[Stored entries]
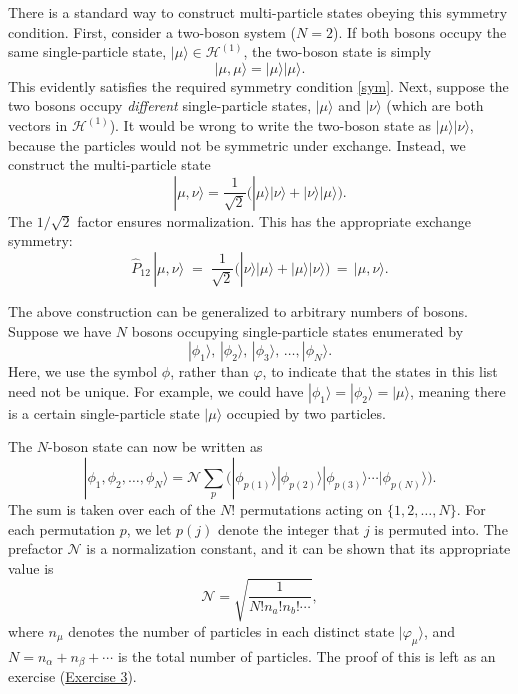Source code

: \documentclass[pra,12pt]{revtex4}
\begin{document}
There is a standard way to construct multi-particle states obeying
this symmetry condition.  First, consider a two-boson system ($N =
2$).  If both bosons occupy the same single-particle state,
$|\mu\rangle \in \mathscr{H}^{(1)}$, the two-boson state is simply
\begin{equation}
  |\mu,\mu\rangle = |\mu\rangle  |\mu\rangle.
\end{equation}
This evidently satisfies the required symmetry condition \eqref{sym}.
Next, suppose the two bosons occupy \textit{different} single-particle
states, $|\mu\rangle$ and $|\nu\rangle$ (which are both vectors in
$\mathscr{H}^{(1)}$).  It would be wrong to write the two-boson state
as $|\mu\rangle |\nu\rangle$, because the particles would not be
symmetric under exchange.  Instead, we construct the multi-particle
state
\begin{equation}
  |\mu,\nu\rangle = \frac{1}{\sqrt{2}} \Big( |\mu\rangle |\nu\rangle +
  |\nu\rangle |\mu\rangle\Big).
\end{equation}
The $1/\sqrt{2}$ factor ensures normalization.  This has the
appropriate exchange symmetry:
\begin{equation}
  \hat{P}_{12}\,|\mu,\nu\rangle \;=\; \frac{1}{\sqrt{2}}
  \Big( |\nu\rangle  |\mu\rangle + |\mu\rangle  |\nu\rangle\Big)
  \,=\, |\mu, \nu\rangle.
\end{equation}

The above construction can be generalized to arbitrary numbers of
bosons.  Suppose we have $N$ bosons occupying single-particle states
enumerated by
\begin{equation}
  |\phi_1\rangle, \, |\phi_2\rangle, \, |\phi_3\rangle, \, \dots, |\phi_N\rangle.
\end{equation}
Here, we use the symbol $\phi$, rather than $\varphi$, to indicate
that the states in this list need not be unique.  For example, we
could have $|\phi_1\rangle = |\phi_2\rangle = |\mu\rangle$, meaning
there is a certain single-particle state $|\mu\rangle$ occupied by two
particles.

The $N$-boson state can now be written as
\begin{equation}
  |\phi_1,\phi_2,\dots,\phi_N\rangle = \mathcal{N} \sum_p
  \Big(|\phi_{p(1)}\rangle  |\phi_{p(2)}\rangle  |\phi_{p(3)}\rangle  \cdots
  |\phi_{p(N)}\rangle\Big).
  \label{nbosons}
\end{equation}
The sum is taken over each of the $N!$ permutations acting on
$\{1,2,\dots,N\}$.  For each permutation $p$, we let $p(j)$ denote the
integer that $j$ is permuted into.  The prefactor $\mathcal{N}$ is a
normalization constant, and it can be shown that its appropriate value
is
\begin{equation}
  \mathcal{N} = \sqrt{\frac{1}{N!n_a!n_b!\cdots}},
\end{equation}
where $n_\mu$ denotes the number of particles in each distinct state
$|\varphi_\mu\rangle$, and $N = n_\alpha + n_\beta + \cdots$ is the
total number of particles.  The proof of this is left as an exercise
(\hyperref[ex:boson_norm]{Exercise 3}).
\end{document}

*Your instructions*
The pictures stay out of the copy. Set down the entries above precisely.

*Reply*
Source code

: \documentclass[pra,12pt]{revtex4}
\begin{document}
There is a standard way to construct multi-particle states obeying
this symmetry condition.  First, consider a two-boson system ($N =
2$).  If both bosons occupy the same single-particle state,
$|\mu\rangle \in \mathscr{H}^{(1)}$, the two-boson state is simply
\begin{equation}
  |\mu,\mu\rangle = |\mu\rangle  |\mu\rangle.
\end{equation}
This evidently satisfies the required symmetry condition \eqref{sym}.
Next, suppose the two bosons occupy \textit{different} single-particle
states, $|\mu\rangle$ and $|\nu\rangle$ (which are both vectors in
$\mathscr{H}^{(1)}$).  It would be wrong to write the two-boson state
as $|\mu\rangle |\nu\rangle$, because the particles would not be
symmetric under exchange.  Instead, we construct the multi-particle
state
\begin{equation}
  |\mu,\nu\rangle = \frac{1}{\sqrt{2}} \Big( |\mu\rangle |\nu\rangle +
  |\nu\rangle |\mu\rangle\Big).
\end{equation}
The $1/\sqrt{2}$ factor ensures normalization.  This has the
appropriate exchange symmetry:
\begin{equation}
  \hat{P}_{12}\,|\mu,\nu\rangle \;=\; \frac{1}{\sqrt{2}}
  \Big( |\nu\rangle  |\mu\rangle + |\mu\rangle  |\nu\rangle\Big)
  \,=\, |\mu, \nu\rangle.
\end{equation}

The above construction can be generalized to arbitrary numbers of
bosons.  Suppose we have $N$ bosons occupying single-particle states
enumerated by
\begin{equation}
  |\phi_1\rangle, \, |\phi_2\rangle, \, |\phi_3\rangle, \, \dots, |\phi_N\rangle.
\end{equation}
Here, we use the symbol $\phi$, rather than $\varphi$, to indicate
that the states in this list need not be unique.  For example, we
could have $|\phi_1\rangle = |\phi_2\rangle = |\mu\rangle$, meaning
there is a certain single-particle state $|\mu\rangle$ occupied by two
particles.

The $N$-boson state can now be written as
\begin{equation}
  |\phi_1,\phi_2,\dots,\phi_N\rangle = \mathcal{N} \sum_p
  \Big(|\phi_{p(1)}\rangle  |\phi_{p(2)}\rangle  |\phi_{p(3)}\rangle  \cdots
  |\phi_{p(N)}\rangle\Big).
  \label{nbosons}
\end{equation}
The sum is taken over each of the $N!$ permutations acting on
$\{1,2,\dots,N\}$.  For each permutation $p$, we let $p(j)$ denote the
integer that $j$ is permuted into.  The prefactor $\mathcal{N}$ is a
normalization constant, and it can be shown that its appropriate value
is
\begin{equation}
  \mathcal{N} = \sqrt{\frac{1}{N!n_a!n_b!\cdots}},
\end{equation}
where $n_\mu$ denotes the number of particles in each distinct state
$|\varphi_\mu\rangle$, and $N = n_\alpha + n_\beta + \cdots$ is the
total number of particles.  The proof of this is left as an exercise
(\hyperref[ex:boson_norm]{Exercise 3}).
\end{document}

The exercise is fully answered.